Working data:
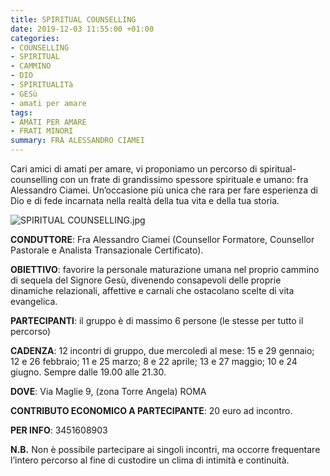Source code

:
```yaml
---
title: SPIRITUAL COUNSELLING
date: 2019-12-03 11:55:00 +01:00
categories:
- COUNSELLING
- SPIRITUAL
- CAMMINO
- DIO
- SPIRITUALITà
- GESù
- amati per amare
tags:
- AMATI PER AMARE
- FRATI MINORI
summary: FRA ALESSANDRO CIAMEI
---
```


Cari amici di amati per amare, vi proponiamo un percorso di spiritual-counselling con un frate di grandissimo spessore spirituale e umano: fra Alessandro Ciamei. Un’occasione più unica che rara per fare esperienza di Dio e di fede incarnata nella realtà della tua vita e della tua storia.

![SPIRITUAL COUNSELLING.jpg](/uploads/SPIRITUAL%20COUNSELLING.jpg)

**CONDUTTORE**: Fra Alessandro Ciamei (Counsellor Formatore, Counsellor Pastorale e Analista Transazionale Certificato).

**OBIETTIVO**: favorire la personale maturazione umana nel proprio cammino di sequela del Signore Gesù, divenendo consapevoli delle proprie dinamiche relazionali, affettive e carnali che ostacolano scelte di vita evangelica.

**PARTECIPANTI**: il gruppo è di massimo 6 persone (le stesse per tutto il percorso)

**CADENZA**: 12 incontri di gruppo, due mercoledì al mese: 15 e 29 gennaio; 12 e 26 febbraio; 11 e 25 marzo; 8 e 22 aprile; 13 e 27 maggio; 10 e 24 giugno. Sempre dalle 19.00 alle 21.30.

**DOVE**: Via Maglie 9, (zona Torre Angela) ROMA

**CONTRIBUTO ECONOMICO A PARTECIPANTE**: 20 euro ad incontro.

**PER INFO**: 3451608903

**N.B.** Non è possibile partecipare ai singoli incontri, ma occorre frequentare l’intero percorso al fine di custodire un clima di intimità e continuità.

Problem to work on: Sift through the entries and copy every line with "vita".

Response to the task:
Cari amici di amati per amare, vi proponiamo un percorso di spiritual-counselling con un frate di grandissimo spessore spirituale e umano: fra Alessandro Ciamei. Un’occasione più unica che rara per fare esperienza di Dio e di fede incarnata nella realtà della tua vita e della tua storia.
**OBIETTIVO**: favorire la personale maturazione umana nel proprio cammino di sequela del Signore Gesù, divenendo consapevoli delle proprie dinamiche relazionali, affettive e carnali che ostacolano scelte di vita evangelica.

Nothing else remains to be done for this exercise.